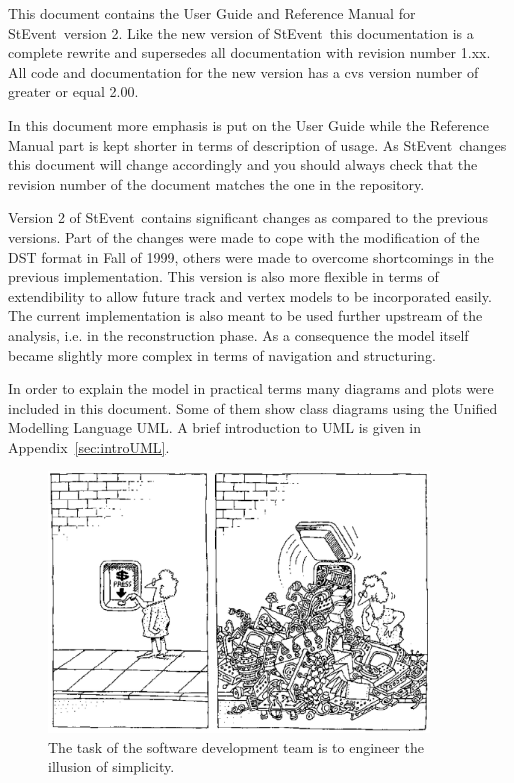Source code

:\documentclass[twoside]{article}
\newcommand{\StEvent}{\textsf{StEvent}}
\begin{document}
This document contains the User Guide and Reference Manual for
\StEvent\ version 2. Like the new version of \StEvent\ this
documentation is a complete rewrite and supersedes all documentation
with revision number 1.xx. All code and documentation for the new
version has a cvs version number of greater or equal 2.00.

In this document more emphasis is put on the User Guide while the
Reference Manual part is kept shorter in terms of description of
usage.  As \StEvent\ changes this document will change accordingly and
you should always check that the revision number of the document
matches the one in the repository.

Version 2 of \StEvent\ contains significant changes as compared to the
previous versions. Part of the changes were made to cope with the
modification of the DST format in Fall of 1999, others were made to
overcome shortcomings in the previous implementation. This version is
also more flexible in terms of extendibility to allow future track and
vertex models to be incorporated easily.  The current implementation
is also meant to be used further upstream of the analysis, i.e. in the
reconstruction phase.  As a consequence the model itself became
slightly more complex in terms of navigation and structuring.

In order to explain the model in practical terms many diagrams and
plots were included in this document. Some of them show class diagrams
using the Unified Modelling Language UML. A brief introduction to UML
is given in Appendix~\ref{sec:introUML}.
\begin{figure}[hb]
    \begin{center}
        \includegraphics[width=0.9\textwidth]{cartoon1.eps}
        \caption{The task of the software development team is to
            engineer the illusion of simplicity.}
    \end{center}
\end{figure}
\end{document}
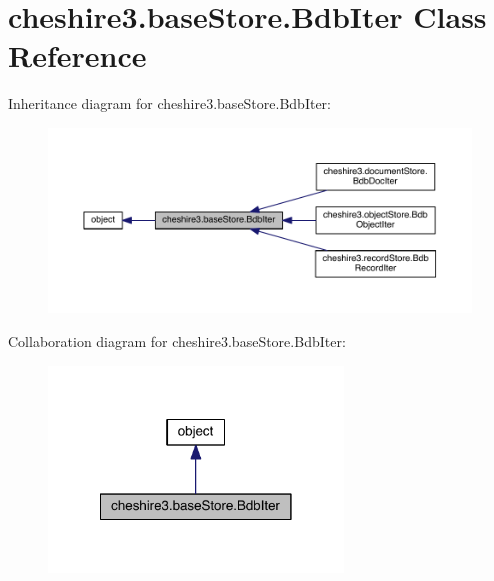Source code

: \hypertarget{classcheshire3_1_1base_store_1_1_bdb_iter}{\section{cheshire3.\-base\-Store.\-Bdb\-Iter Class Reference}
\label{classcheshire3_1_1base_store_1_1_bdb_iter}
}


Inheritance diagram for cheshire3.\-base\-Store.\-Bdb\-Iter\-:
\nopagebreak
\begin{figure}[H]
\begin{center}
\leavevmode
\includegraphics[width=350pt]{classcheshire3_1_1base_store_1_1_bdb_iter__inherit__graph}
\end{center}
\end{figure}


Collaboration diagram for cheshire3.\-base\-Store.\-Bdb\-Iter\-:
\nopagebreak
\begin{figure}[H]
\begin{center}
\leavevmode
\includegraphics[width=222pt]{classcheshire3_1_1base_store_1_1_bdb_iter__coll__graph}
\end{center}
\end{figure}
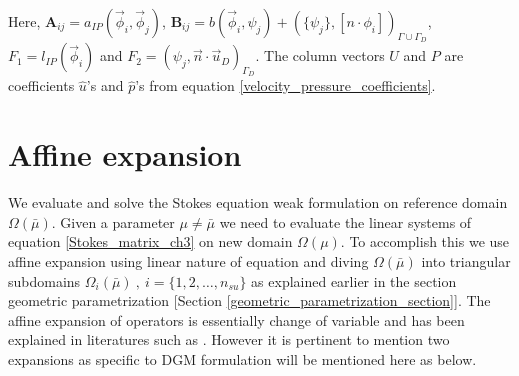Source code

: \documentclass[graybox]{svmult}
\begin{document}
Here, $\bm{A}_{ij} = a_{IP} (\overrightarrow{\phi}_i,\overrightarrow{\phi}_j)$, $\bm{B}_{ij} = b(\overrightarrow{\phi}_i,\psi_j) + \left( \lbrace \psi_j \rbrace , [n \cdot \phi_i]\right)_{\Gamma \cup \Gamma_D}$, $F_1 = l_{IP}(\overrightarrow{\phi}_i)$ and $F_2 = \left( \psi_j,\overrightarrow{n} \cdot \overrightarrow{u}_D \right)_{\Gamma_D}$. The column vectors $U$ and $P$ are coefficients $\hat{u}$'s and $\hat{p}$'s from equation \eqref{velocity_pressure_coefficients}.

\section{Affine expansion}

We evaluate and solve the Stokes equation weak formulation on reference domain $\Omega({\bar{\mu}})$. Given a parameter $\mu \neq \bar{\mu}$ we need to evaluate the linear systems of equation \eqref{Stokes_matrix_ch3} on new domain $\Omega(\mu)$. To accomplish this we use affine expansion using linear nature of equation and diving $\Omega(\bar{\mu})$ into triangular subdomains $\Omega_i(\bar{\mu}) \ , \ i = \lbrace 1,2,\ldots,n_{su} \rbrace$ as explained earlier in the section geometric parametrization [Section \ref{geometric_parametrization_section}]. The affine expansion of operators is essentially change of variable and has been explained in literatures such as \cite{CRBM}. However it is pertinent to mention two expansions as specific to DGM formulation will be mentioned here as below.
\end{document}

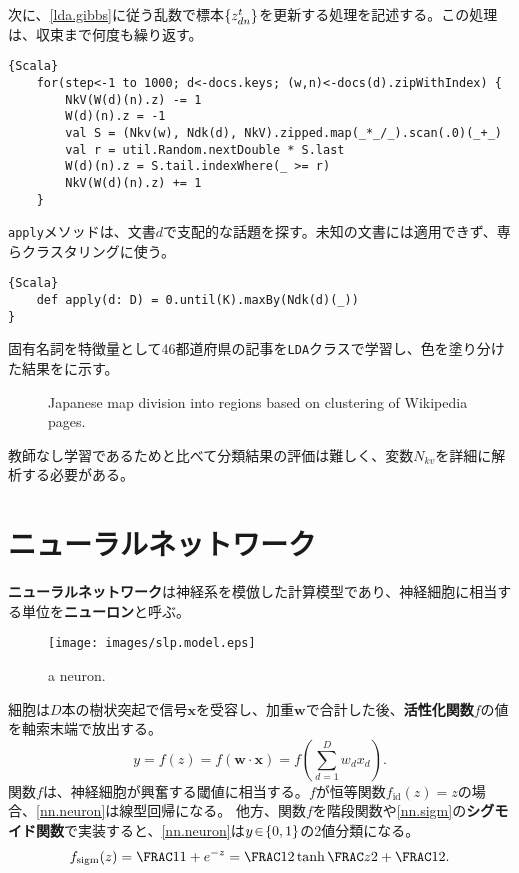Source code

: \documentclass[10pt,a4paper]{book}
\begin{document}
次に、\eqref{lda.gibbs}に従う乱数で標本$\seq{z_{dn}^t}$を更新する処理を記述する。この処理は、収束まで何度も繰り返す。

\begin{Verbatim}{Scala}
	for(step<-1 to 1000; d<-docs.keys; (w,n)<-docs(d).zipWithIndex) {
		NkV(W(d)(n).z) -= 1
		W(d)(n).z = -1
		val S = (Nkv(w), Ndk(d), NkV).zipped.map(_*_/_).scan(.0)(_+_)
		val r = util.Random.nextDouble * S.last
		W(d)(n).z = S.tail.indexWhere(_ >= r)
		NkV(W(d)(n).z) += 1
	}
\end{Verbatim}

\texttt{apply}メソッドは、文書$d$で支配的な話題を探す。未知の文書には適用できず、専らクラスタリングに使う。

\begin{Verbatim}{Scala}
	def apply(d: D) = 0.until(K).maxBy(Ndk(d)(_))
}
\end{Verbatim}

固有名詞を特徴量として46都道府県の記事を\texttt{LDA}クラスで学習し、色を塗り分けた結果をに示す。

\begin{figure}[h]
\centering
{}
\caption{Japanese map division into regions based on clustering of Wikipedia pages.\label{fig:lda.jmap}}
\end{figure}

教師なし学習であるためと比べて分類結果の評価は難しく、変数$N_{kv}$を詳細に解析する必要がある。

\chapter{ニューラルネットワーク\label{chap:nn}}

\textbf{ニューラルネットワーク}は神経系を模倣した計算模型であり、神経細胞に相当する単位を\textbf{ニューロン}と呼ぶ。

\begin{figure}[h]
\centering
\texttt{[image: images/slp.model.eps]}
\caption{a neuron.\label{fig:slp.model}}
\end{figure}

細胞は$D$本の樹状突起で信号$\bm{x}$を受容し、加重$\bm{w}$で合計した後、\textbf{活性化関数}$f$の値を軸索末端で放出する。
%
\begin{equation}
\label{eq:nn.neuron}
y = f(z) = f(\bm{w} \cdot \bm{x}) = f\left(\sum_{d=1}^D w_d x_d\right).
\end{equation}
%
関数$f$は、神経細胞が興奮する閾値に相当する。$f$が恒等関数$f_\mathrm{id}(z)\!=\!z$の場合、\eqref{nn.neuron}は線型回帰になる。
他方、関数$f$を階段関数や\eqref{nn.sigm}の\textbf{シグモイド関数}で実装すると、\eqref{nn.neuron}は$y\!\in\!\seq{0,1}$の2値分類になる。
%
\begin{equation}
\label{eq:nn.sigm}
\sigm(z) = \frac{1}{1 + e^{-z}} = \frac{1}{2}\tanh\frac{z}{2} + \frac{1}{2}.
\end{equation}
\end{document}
---
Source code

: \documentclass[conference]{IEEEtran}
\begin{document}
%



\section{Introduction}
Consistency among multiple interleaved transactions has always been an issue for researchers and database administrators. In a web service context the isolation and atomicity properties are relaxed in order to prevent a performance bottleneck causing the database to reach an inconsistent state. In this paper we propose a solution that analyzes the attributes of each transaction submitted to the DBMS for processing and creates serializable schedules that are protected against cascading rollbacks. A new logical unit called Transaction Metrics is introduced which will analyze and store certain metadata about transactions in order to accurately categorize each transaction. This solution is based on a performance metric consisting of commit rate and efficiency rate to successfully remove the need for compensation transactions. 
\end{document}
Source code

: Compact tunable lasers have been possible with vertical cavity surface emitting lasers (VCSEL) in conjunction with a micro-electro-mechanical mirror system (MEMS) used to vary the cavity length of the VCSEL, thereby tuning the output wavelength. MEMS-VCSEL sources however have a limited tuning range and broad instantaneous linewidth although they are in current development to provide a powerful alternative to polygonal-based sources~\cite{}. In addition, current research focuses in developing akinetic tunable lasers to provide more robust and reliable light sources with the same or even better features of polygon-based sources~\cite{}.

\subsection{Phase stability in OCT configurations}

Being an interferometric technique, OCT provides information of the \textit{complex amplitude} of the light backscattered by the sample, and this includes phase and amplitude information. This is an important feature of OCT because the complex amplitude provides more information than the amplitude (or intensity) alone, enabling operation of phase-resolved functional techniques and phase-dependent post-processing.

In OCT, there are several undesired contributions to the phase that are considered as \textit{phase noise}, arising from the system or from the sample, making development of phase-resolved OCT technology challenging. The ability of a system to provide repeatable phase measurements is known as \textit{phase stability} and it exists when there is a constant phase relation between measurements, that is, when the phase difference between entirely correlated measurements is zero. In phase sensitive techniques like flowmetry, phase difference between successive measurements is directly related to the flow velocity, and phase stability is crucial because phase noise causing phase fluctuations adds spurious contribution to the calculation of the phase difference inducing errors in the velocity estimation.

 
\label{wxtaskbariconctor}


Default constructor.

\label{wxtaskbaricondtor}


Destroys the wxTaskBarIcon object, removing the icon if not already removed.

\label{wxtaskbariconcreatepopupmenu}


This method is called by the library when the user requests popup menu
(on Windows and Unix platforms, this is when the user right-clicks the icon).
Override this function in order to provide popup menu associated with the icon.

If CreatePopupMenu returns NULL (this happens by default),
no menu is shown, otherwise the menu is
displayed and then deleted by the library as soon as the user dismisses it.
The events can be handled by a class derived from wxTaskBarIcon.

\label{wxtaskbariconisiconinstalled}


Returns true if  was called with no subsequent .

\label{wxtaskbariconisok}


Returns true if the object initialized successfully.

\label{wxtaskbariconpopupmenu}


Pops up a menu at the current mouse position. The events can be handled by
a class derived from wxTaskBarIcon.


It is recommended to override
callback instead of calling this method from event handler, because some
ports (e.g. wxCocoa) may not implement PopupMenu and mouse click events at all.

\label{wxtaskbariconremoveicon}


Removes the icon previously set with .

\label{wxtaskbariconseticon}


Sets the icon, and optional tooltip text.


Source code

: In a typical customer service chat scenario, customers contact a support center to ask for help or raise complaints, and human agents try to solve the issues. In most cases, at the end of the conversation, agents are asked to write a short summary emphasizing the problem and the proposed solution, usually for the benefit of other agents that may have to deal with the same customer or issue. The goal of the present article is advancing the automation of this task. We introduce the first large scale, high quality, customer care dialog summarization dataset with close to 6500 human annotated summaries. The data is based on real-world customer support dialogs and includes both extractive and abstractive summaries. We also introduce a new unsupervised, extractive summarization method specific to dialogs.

**TASK BRIEF:** Only the lines with the string "sigm" are wanted; pick them out of the records above and copy them.

**ANSWER SECTION:**
他方、関数$f$を階段関数や\eqref{nn.sigm}の\textbf{シグモイド関数}で実装すると、\eqref{nn.neuron}は$y\!\in\!\seq{0,1}$の2値分類になる。
\label{eq:nn.sigm}
\sigm(z) = \frac{1}{1 + e^{-z}} = \frac{1}{2}\tanh\frac{z}{2} + \frac{1}{2}.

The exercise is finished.